▶ _ABOUT THIS TASK_: Copy every line from the records that holds the word "GAAP".

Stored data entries

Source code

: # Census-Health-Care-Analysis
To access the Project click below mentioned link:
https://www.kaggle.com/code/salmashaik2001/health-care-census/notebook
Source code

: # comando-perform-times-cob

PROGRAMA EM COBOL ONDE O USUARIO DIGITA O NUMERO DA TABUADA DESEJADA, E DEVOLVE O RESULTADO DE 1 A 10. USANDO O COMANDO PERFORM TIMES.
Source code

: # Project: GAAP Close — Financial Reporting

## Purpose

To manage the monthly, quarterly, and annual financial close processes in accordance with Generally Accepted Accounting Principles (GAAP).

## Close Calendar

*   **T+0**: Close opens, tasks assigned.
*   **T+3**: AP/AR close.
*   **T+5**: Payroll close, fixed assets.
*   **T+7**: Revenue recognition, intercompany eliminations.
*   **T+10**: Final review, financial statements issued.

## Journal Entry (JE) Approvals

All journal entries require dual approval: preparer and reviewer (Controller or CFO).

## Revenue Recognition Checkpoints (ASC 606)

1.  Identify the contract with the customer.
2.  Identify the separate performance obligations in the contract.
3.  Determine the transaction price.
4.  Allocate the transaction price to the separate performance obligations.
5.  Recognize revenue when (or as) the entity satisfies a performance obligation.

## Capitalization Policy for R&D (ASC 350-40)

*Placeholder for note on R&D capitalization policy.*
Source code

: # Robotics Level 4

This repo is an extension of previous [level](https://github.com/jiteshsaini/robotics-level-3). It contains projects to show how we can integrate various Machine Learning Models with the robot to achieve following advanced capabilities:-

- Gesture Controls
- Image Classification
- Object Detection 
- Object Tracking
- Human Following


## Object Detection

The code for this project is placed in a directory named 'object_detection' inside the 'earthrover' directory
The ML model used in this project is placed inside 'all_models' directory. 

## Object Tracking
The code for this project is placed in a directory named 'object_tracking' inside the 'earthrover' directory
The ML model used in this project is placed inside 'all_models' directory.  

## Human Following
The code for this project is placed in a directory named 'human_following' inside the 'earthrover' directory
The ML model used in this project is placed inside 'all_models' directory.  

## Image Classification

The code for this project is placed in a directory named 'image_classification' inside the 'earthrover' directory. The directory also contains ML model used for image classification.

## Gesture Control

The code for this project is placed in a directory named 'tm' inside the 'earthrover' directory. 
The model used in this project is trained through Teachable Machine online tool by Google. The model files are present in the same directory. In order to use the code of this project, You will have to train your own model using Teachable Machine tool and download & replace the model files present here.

▶ _EXPECTED OUTPUT_:
: # Project: GAAP Close — Financial Reporting
To manage the monthly, quarterly, and annual financial close processes in accordance with Generally Accepted Accounting Principles (GAAP).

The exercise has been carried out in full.